Roth and his wife Frimet continue to fight to bring his daughter’s killer to justice through their blog, “This Ongoing War”, and to honor her legacy through the Malki Foundation, but say that for years they have received short shrift from elected US officials and the State Department.
“No one wants to talk to us. We’re the unwanted guests of the wedding. And no one has any good answers for us in Washington,” Roth said.
Roth said that after the arrest warrant for Tamimi was unveiled at a Department of Justice briefing in Washington, DC, on March 14, 2017, his attempts to check on progress in the Tamimi case were too often met with a wall of silence.
Years later, the situation remains largely the same.
Ahlam Al-Tamimi is lionized in Jordan; young girls take their inspiration from this unrepentant mass murderer.

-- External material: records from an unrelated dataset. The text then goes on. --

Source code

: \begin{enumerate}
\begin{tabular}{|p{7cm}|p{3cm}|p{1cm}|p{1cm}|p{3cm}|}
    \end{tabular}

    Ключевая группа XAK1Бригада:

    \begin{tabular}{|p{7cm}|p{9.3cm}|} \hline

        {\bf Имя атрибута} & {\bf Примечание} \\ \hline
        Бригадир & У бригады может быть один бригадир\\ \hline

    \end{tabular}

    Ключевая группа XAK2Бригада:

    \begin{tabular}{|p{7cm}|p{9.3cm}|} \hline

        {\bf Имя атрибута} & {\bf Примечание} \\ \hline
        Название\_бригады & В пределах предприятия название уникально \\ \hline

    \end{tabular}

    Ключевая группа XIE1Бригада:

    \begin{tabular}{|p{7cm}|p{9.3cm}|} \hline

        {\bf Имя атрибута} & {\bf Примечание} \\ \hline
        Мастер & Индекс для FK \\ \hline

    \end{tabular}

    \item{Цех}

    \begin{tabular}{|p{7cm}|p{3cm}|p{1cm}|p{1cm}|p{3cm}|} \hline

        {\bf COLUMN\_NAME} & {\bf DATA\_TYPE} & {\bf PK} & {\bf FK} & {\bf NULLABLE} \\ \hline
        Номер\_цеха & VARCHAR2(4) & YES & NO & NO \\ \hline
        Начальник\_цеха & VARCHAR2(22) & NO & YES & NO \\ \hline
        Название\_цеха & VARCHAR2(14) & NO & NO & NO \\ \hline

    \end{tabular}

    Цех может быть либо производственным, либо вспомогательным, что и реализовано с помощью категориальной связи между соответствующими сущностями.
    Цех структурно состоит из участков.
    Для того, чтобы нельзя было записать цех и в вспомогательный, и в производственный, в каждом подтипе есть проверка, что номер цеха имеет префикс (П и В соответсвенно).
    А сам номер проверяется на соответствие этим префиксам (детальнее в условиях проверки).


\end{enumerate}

And the Americans appear, over the past six years, to have done nothing but provide Amman with lots of carrots — $1.65 billion dollars in 2022 — but nary a stick in sight.
It’s time to take away those carrots, and bring out the sticks. The State Department continues to claim that it the Al-Tamimi case “is a matter of great concern” and that it is doing all it can, but this claim now has fewer and fewer takers.
A State Department spokesperson told The Algemeiner that they are “committed to seeing the terrorist Ahlam Al Tamimi face justice in the United States,” and that they take her case “seriously” given her role in an attack that killed 15 people, including two Americans.
Publicly, Biden Administration officials have also said that the Tamimi case remains a matter of concern, and some congressional Republicans have pushed legislatively for her extradition and in letters to the Jordanian government. Rep. Greg Steube (R-FL) in April 2022 introduced legislation that would limit aid to Jordan until it honors the extradition treaty. The act did not proceed to a vote in the House.
Perhaps now that the Republicans control the House, Steube’s bill can be reintroduced, slightly rewritten. For clearly no appeals to morality or simple decency will persuade the Jordanian government to extradite the proud murderer of Jews, Ahlam al-Tamimi. Only a threat by Washington to cut aid will elicit the right response from Amman. But the bill as written by Rep. Steube demands that Jordan “honor the extradition treaty.” Why not, instead, leave off all mention of that treaty, as yet unratified by Jordan’s parliament, and instead demand that Jordan simply extradite (no treaty need be mentioned, for none is necessary) Ahlam Al-Tamimi to the U.S., to be tried for murdering American citizens?